"Why Rose has been at Elizabeth House for two years and under the rules she can stay a year longer. She ain't getting married, is she?"

"I think not," replied Sylvia. "I'm going to look her up and get her back if possible."

"You do that, Sylvia. It ain't just your place, but I'll be glad if you'll see what's the matter. We don't want to lose a girl if we can help it."

Mrs. Owen rose and transferred a pile of paperbound books from a shelf to her desk. Sylvia recognized these as college catalogues and noted bits of paper thrust into the leaves as markers.

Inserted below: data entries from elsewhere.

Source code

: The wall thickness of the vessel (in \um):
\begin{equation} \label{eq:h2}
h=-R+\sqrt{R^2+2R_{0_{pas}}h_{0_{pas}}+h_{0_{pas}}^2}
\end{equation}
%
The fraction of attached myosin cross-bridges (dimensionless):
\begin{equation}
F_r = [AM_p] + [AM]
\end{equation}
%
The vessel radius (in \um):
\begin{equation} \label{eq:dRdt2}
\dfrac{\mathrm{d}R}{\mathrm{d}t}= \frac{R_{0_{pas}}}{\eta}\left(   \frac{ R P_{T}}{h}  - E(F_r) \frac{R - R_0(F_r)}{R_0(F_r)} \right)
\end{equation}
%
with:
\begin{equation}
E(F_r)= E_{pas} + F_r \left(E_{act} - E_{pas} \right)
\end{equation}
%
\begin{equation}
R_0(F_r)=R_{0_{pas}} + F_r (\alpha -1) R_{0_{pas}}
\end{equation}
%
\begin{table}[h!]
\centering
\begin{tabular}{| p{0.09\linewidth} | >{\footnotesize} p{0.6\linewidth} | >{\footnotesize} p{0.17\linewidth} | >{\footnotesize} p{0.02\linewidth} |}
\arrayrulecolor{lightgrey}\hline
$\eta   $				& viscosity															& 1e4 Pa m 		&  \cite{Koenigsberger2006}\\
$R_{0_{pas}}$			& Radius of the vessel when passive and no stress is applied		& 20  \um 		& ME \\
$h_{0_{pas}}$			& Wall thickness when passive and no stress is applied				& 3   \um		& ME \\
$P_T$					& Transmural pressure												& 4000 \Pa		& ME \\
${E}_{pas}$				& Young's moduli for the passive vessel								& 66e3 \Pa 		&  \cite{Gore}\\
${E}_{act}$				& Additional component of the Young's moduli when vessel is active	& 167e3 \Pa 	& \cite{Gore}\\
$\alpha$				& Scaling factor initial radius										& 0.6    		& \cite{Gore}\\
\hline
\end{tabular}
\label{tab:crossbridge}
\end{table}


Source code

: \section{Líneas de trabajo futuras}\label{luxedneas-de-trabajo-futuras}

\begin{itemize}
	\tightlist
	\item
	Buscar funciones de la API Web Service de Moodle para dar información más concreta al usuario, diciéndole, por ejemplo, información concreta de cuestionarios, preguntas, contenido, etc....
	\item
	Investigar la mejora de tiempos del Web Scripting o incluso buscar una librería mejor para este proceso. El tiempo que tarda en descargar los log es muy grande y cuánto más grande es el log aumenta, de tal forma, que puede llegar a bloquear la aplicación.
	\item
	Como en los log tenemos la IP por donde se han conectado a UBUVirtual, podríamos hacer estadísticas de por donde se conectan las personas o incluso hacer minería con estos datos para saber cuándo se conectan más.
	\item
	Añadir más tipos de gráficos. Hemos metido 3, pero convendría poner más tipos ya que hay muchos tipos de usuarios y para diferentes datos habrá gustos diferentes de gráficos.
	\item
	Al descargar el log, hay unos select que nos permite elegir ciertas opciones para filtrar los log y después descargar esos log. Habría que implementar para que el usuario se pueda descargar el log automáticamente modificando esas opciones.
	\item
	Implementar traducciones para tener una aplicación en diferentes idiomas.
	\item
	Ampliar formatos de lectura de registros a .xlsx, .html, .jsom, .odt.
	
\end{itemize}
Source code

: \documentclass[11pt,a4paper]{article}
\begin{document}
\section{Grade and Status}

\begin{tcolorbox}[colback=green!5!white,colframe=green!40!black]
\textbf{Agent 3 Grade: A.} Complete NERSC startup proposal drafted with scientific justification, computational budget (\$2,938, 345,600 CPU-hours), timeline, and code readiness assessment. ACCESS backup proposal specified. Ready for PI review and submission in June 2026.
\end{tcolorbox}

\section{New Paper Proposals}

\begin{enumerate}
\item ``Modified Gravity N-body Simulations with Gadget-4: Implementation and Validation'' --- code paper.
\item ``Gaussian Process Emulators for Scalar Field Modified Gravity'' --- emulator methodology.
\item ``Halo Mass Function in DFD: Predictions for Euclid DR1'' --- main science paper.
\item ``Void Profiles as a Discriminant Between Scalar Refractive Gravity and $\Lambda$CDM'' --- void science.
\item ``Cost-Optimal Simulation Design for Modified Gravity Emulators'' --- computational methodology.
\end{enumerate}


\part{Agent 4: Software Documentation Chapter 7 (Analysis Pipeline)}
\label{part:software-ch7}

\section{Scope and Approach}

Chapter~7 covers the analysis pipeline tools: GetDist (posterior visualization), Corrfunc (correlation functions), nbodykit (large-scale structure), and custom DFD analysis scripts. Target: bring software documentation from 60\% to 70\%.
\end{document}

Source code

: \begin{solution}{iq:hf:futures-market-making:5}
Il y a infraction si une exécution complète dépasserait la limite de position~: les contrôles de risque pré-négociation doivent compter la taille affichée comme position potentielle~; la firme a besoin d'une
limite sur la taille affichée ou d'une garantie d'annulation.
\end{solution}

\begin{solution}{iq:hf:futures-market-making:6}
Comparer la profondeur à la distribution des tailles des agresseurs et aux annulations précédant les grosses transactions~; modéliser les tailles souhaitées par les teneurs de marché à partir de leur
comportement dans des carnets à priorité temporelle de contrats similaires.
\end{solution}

"I've been looking into this business some since we went down to college. I had a lot of these schools send me their catalogues and they're mighty interesting, though a good deal of it I don't understand. Sylvia" (Sylvia never heard her name drawled as Mrs. Owen spoke it without a thrill of expectancy)—"Sylvia, there's a lot of books being written, and pieces in the magazines all the time, about women and what we have done or can't do. What do you suppose it's all leading up to?"

"That question is bigger than I am, Aunt Sally. But I think the conditions that have thrown women out into the world as wage-earners are forcing one thing—just one thing, that is more important now than any other—it's all summed up in the word efficiency."

"Efficiency?"

Mrs. Owen reached for the poker and readjusted the logs; she watched the resulting sparks for a moment, then settled herself back in her chair and repeated Sylvia's word again.

"You mean that a woman has got to learn how to make her jelly jell? Is that your notion?"

"Exactly that. She must learn not to waste her strokes. Any scheme of education for woman that leaves that out works an injury. If women are to be a permanent part of the army of wage-earning Americans they must learn to get full value from their minds or hands—either one, it's the same. The trouble with us women is that there's a lot of the old mediæval taint in us."